[BRIEF]
Exact copy, no pictures: return all the records as they stand.

[INPUT]
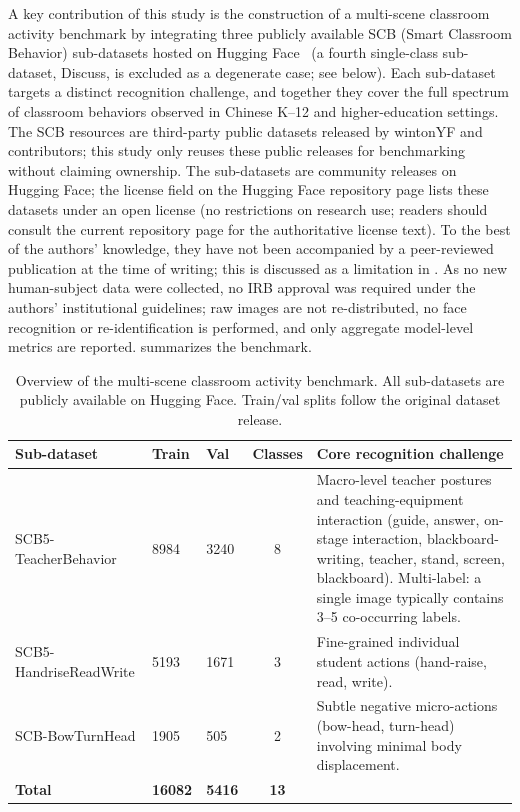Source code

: \documentclass[electronics,article,submit,pdftex,moreauthors]{Definitions/mdpi}
\begin{document}
A key contribution of this study is the construction of a multi-scene classroom activity benchmark by integrating three publicly available SCB (Smart Classroom Behavior) sub-datasets hosted on Hugging Face~\cite{scb_dataset} (a fourth single-class sub-dataset, Discuss, is excluded as a degenerate case; see below).
Each sub-dataset targets a distinct recognition challenge, and together they cover the full spectrum of classroom behaviors observed in Chinese K--12 and higher-education settings.
The SCB resources are third-party public datasets released by wintonYF and contributors; this study only reuses these public releases for benchmarking without claiming ownership. The sub-datasets are community releases on Hugging Face; the license field on the Hugging Face repository page lists these datasets under an open license (no restrictions on research use; readers should consult the current repository page for the authoritative license text). To the best of the authors' knowledge, they have not been accompanied by a peer-reviewed publication at the time of writing; this is discussed as a limitation in . As no new human-subject data were collected, no IRB approval was required under the authors' institutional guidelines; raw images are not re-distributed, no face recognition or re-identification is performed, and only aggregate model-level metrics are reported.
 summarizes the benchmark.

\begin{table}[H]
\caption{Overview of the multi-scene classroom activity benchmark. All sub-datasets are publicly available on Hugging Face. Train/val splits follow the original dataset release.}
\label{tab:benchmark_overview}
\centering
\small
\begin{tabular}{p{2.8cm}p{1.1cm}p{1.1cm}cp{5.0cm}}
\toprule
\textbf{Sub-dataset} & \textbf{Train} & \textbf{Val} & \textbf{Classes} & \textbf{Core recognition challenge} \\
\midrule
SCB5-TeacherBehavior & 8984 & 3240 & 8 & Macro-level teacher postures and teaching-equipment interaction (guide, answer, on-stage interaction, blackboard-writing, teacher, stand, screen, blackboard). Multi-label: a single image typically contains 3--5 co-occurring labels. \\
\addlinespace
SCB5-HandriseReadWrite & 5193 & 1671 & 3 & Fine-grained individual student actions (hand-raise, read, write). \\
\addlinespace
SCB-BowTurnHead & 1905 & 505 & 2 & Subtle negative micro-actions (bow-head, turn-head) involving minimal body displacement. \\
\midrule
\textbf{Total} & \textbf{16082} & \textbf{5416} & \textbf{13} & \\
\bottomrule
\end{tabular}
\end{table}
\end{document}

[RESPONSE]
Source code

: \documentclass[electronics,article,submit,pdftex,moreauthors]{Definitions/mdpi}
\begin{document}
A key contribution of this study is the construction of a multi-scene classroom activity benchmark by integrating three publicly available SCB (Smart Classroom Behavior) sub-datasets hosted on Hugging Face~\cite{scb_dataset} (a fourth single-class sub-dataset, Discuss, is excluded as a degenerate case; see below).
Each sub-dataset targets a distinct recognition challenge, and together they cover the full spectrum of classroom behaviors observed in Chinese K--12 and higher-education settings.
The SCB resources are third-party public datasets released by wintonYF and contributors; this study only reuses these public releases for benchmarking without claiming ownership. The sub-datasets are community releases on Hugging Face; the license field on the Hugging Face repository page lists these datasets under an open license (no restrictions on research use; readers should consult the current repository page for the authoritative license text). To the best of the authors' knowledge, they have not been accompanied by a peer-reviewed publication at the time of writing; this is discussed as a limitation in . As no new human-subject data were collected, no IRB approval was required under the authors' institutional guidelines; raw images are not re-distributed, no face recognition or re-identification is performed, and only aggregate model-level metrics are reported.
 summarizes the benchmark.

\begin{table}[H]
\caption{Overview of the multi-scene classroom activity benchmark. All sub-datasets are publicly available on Hugging Face. Train/val splits follow the original dataset release.}
\label{tab:benchmark_overview}
\centering
\small
\begin{tabular}{p{2.8cm}p{1.1cm}p{1.1cm}cp{5.0cm}}
\toprule
\textbf{Sub-dataset} & \textbf{Train} & \textbf{Val} & \textbf{Classes} & \textbf{Core recognition challenge} \\
\midrule
SCB5-TeacherBehavior & 8984 & 3240 & 8 & Macro-level teacher postures and teaching-equipment interaction (guide, answer, on-stage interaction, blackboard-writing, teacher, stand, screen, blackboard). Multi-label: a single image typically contains 3--5 co-occurring labels. \\
\addlinespace
SCB5-HandriseReadWrite & 5193 & 1671 & 3 & Fine-grained individual student actions (hand-raise, read, write). \\
\addlinespace
SCB-BowTurnHead & 1905 & 505 & 2 & Subtle negative micro-actions (bow-head, turn-head) involving minimal body displacement. \\
\midrule
\textbf{Total} & \textbf{16082} & \textbf{5416} & \textbf{13} & \\
\bottomrule
\end{tabular}
\end{table}
\end{document}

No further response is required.